▶ [Work to complete]
Transcribe the records in full.

(Records Opens)

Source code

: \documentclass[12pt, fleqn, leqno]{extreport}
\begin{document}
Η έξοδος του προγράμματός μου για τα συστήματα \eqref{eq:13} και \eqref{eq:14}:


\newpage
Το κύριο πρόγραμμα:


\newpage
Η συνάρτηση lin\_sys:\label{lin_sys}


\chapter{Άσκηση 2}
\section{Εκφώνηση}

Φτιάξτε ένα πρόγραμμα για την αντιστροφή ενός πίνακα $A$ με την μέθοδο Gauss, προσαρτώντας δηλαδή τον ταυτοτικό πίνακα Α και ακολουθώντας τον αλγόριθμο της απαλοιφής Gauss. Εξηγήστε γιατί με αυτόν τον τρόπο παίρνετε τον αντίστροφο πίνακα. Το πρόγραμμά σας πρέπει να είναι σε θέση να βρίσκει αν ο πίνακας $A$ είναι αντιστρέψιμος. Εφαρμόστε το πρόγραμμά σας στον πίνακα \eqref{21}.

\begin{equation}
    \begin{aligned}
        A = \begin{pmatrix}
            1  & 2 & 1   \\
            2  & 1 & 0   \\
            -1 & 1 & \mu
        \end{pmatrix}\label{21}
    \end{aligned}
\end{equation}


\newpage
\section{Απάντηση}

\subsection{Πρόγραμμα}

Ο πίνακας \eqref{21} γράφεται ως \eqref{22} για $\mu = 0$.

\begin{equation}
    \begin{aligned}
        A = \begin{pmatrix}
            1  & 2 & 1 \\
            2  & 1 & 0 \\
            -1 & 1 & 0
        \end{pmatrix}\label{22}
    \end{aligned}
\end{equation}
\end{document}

(Records Closes)

▶ [Result of the task]
Source code

: \documentclass[12pt, fleqn, leqno]{extreport}
\begin{document}
Η έξοδος του προγράμματός μου για τα συστήματα \eqref{eq:13} και \eqref{eq:14}:


\newpage
Το κύριο πρόγραμμα:


\newpage
Η συνάρτηση lin\_sys:\label{lin_sys}


\chapter{Άσκηση 2}
\section{Εκφώνηση}

Φτιάξτε ένα πρόγραμμα για την αντιστροφή ενός πίνακα $A$ με την μέθοδο Gauss, προσαρτώντας δηλαδή τον ταυτοτικό πίνακα Α και ακολουθώντας τον αλγόριθμο της απαλοιφής Gauss. Εξηγήστε γιατί με αυτόν τον τρόπο παίρνετε τον αντίστροφο πίνακα. Το πρόγραμμά σας πρέπει να είναι σε θέση να βρίσκει αν ο πίνακας $A$ είναι αντιστρέψιμος. Εφαρμόστε το πρόγραμμά σας στον πίνακα \eqref{21}.

\begin{equation}
    \begin{aligned}
        A = \begin{pmatrix}
            1  & 2 & 1   \\
            2  & 1 & 0   \\
            -1 & 1 & \mu
        \end{pmatrix}\label{21}
    \end{aligned}
\end{equation}


\newpage
\section{Απάντηση}

\subsection{Πρόγραμμα}

Ο πίνακας \eqref{21} γράφεται ως \eqref{22} για $\mu = 0$.

\begin{equation}
    \begin{aligned}
        A = \begin{pmatrix}
            1  & 2 & 1 \\
            2  & 1 & 0 \\
            -1 & 1 & 0
        \end{pmatrix}\label{22}
    \end{aligned}
\end{equation}
\end{document}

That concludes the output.